• Exercise prompt: Read the listing below and tally the lines that contain "explain"; the reply is that tally only.

• Dataset content:
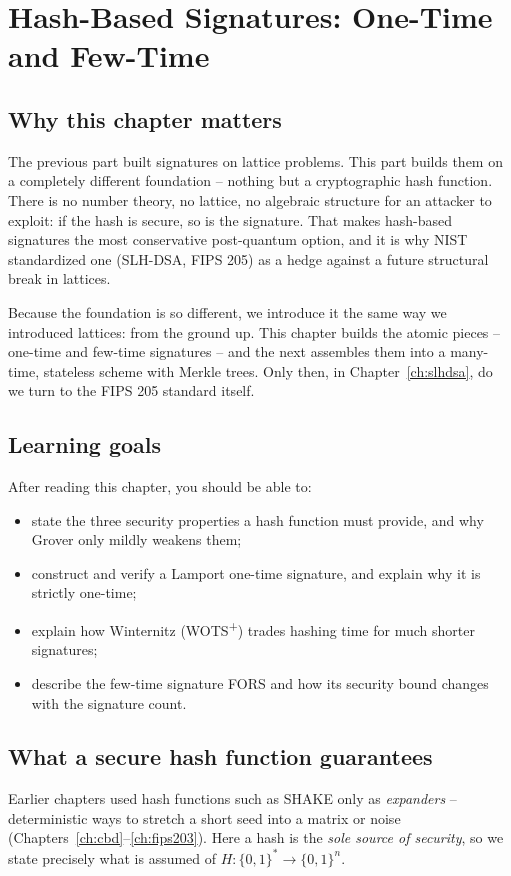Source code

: \chapter{Hash-Based Signatures: One-Time and Few-Time}
\label{ch:hashots}

\section{Why this chapter matters}
The previous part built signatures on lattice problems. This part builds them on a completely different foundation -- nothing but a cryptographic hash function. There is no number theory, no lattice, no algebraic structure for an attacker to exploit: if the hash is secure, so is the signature. That makes hash-based signatures the most conservative post-quantum option, and it is why NIST standardized one (SLH-DSA, FIPS 205) as a hedge against a future structural break in lattices.

Because the foundation is so different, we introduce it the same way we introduced lattices: from the ground up. This chapter builds the atomic pieces -- one-time and few-time signatures -- and the next assembles them into a many-time, stateless scheme with Merkle trees. Only then, in Chapter~\ref{ch:slhdsa}, do we turn to the FIPS 205 standard itself.

\section{Learning goals}
After reading this chapter, you should be able to:

\begin{itemize}
  \item state the three security properties a hash function must provide, and why Grover only mildly weakens them;
  \item construct and verify a Lamport one-time signature, and explain why it is strictly one-time;
  \item explain how Winternitz (WOTS\textsuperscript{+}) trades hashing time for much shorter signatures;
  \item describe the few-time signature FORS and how its security bound changes with the signature count.
\end{itemize}

\section{What a secure hash function guarantees}
Earlier chapters used hash functions such as SHAKE only as \emph{expanders} -- deterministic ways to stretch a short seed into a matrix or noise (Chapters~\ref{ch:cbd}--\ref{ch:fips203}). Here a hash is the \emph{sole source of security}, so we state precisely what is assumed of $H:\{0,1\}^*\to\{0,1\}^n$.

• Your response: 2